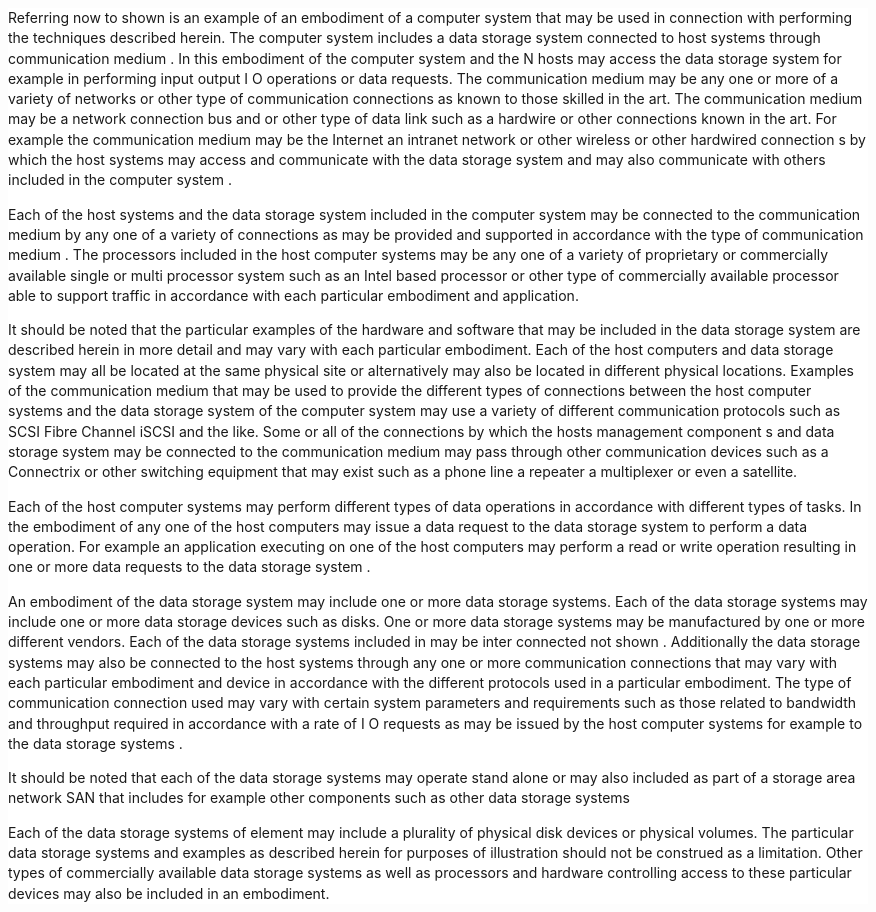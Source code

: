 Referring now to shown is an example of an embodiment of a computer system that may be used in connection with performing the techniques described herein. The computer system includes a data storage system connected to host systems through communication medium . In this embodiment of the computer system and the N hosts may access the data storage system for example in performing input output I O operations or data requests. The communication medium may be any one or more of a variety of networks or other type of communication connections as known to those skilled in the art. The communication medium may be a network connection bus and or other type of data link such as a hardwire or other connections known in the art. For example the communication medium may be the Internet an intranet network or other wireless or other hardwired connection s by which the host systems may access and communicate with the data storage system and may also communicate with others included in the computer system .

Each of the host systems and the data storage system included in the computer system may be connected to the communication medium by any one of a variety of connections as may be provided and supported in accordance with the type of communication medium . The processors included in the host computer systems may be any one of a variety of proprietary or commercially available single or multi processor system such as an Intel based processor or other type of commercially available processor able to support traffic in accordance with each particular embodiment and application.

It should be noted that the particular examples of the hardware and software that may be included in the data storage system are described herein in more detail and may vary with each particular embodiment. Each of the host computers and data storage system may all be located at the same physical site or alternatively may also be located in different physical locations. Examples of the communication medium that may be used to provide the different types of connections between the host computer systems and the data storage system of the computer system may use a variety of different communication protocols such as SCSI Fibre Channel iSCSI and the like. Some or all of the connections by which the hosts management component s and data storage system may be connected to the communication medium may pass through other communication devices such as a Connectrix or other switching equipment that may exist such as a phone line a repeater a multiplexer or even a satellite.

Each of the host computer systems may perform different types of data operations in accordance with different types of tasks. In the embodiment of any one of the host computers may issue a data request to the data storage system to perform a data operation. For example an application executing on one of the host computers may perform a read or write operation resulting in one or more data requests to the data storage system .

An embodiment of the data storage system may include one or more data storage systems. Each of the data storage systems may include one or more data storage devices such as disks. One or more data storage systems may be manufactured by one or more different vendors. Each of the data storage systems included in may be inter connected not shown . Additionally the data storage systems may also be connected to the host systems through any one or more communication connections that may vary with each particular embodiment and device in accordance with the different protocols used in a particular embodiment. The type of communication connection used may vary with certain system parameters and requirements such as those related to bandwidth and throughput required in accordance with a rate of I O requests as may be issued by the host computer systems for example to the data storage systems .

It should be noted that each of the data storage systems may operate stand alone or may also included as part of a storage area network SAN that includes for example other components such as other data storage systems

Each of the data storage systems of element may include a plurality of physical disk devices or physical volumes. The particular data storage systems and examples as described herein for purposes of illustration should not be construed as a limitation. Other types of commercially available data storage systems as well as processors and hardware controlling access to these particular devices may also be included in an embodiment.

▬▬▬▬▬▬▬▬▬▬

» Task item
Copy all entries exactly; skip pictures.

» Solution to this problem
Source code

: Referring now to shown is an example of an embodiment of a computer system that may be used in connection with performing the techniques described herein. The computer system includes a data storage system connected to host systems through communication medium . In this embodiment of the computer system and the N hosts may access the data storage system for example in performing input output I O operations or data requests. The communication medium may be any one or more of a variety of networks or other type of communication connections as known to those skilled in the art. The communication medium may be a network connection bus and or other type of data link such as a hardwire or other connections known in the art. For example the communication medium may be the Internet an intranet network or other wireless or other hardwired connection s by which the host systems may access and communicate with the data storage system and may also communicate with others included in the computer system .

Each of the host systems and the data storage system included in the computer system may be connected to the communication medium by any one of a variety of connections as may be provided and supported in accordance with the type of communication medium . The processors included in the host computer systems may be any one of a variety of proprietary or commercially available single or multi processor system such as an Intel based processor or other type of commercially available processor able to support traffic in accordance with each particular embodiment and application.

It should be noted that the particular examples of the hardware and software that may be included in the data storage system are described herein in more detail and may vary with each particular embodiment. Each of the host computers and data storage system may all be located at the same physical site or alternatively may also be located in different physical locations. Examples of the communication medium that may be used to provide the different types of connections between the host computer systems and the data storage system of the computer system may use a variety of different communication protocols such as SCSI Fibre Channel iSCSI and the like. Some or all of the connections by which the hosts management component s and data storage system may be connected to the communication medium may pass through other communication devices such as a Connectrix or other switching equipment that may exist such as a phone line a repeater a multiplexer or even a satellite.

Each of the host computer systems may perform different types of data operations in accordance with different types of tasks. In the embodiment of any one of the host computers may issue a data request to the data storage system to perform a data operation. For example an application executing on one of the host computers may perform a read or write operation resulting in one or more data requests to the data storage system .

An embodiment of the data storage system may include one or more data storage systems. Each of the data storage systems may include one or more data storage devices such as disks. One or more data storage systems may be manufactured by one or more different vendors. Each of the data storage systems included in may be inter connected not shown . Additionally the data storage systems may also be connected to the host systems through any one or more communication connections that may vary with each particular embodiment and device in accordance with the different protocols used in a particular embodiment. The type of communication connection used may vary with certain system parameters and requirements such as those related to bandwidth and throughput required in accordance with a rate of I O requests as may be issued by the host computer systems for example to the data storage systems .

It should be noted that each of the data storage systems may operate stand alone or may also included as part of a storage area network SAN that includes for example other components such as other data storage systems

Each of the data storage systems of element may include a plurality of physical disk devices or physical volumes. The particular data storage systems and examples as described herein for purposes of illustration should not be construed as a limitation. Other types of commercially available data storage systems as well as processors and hardware controlling access to these particular devices may also be included in an embodiment.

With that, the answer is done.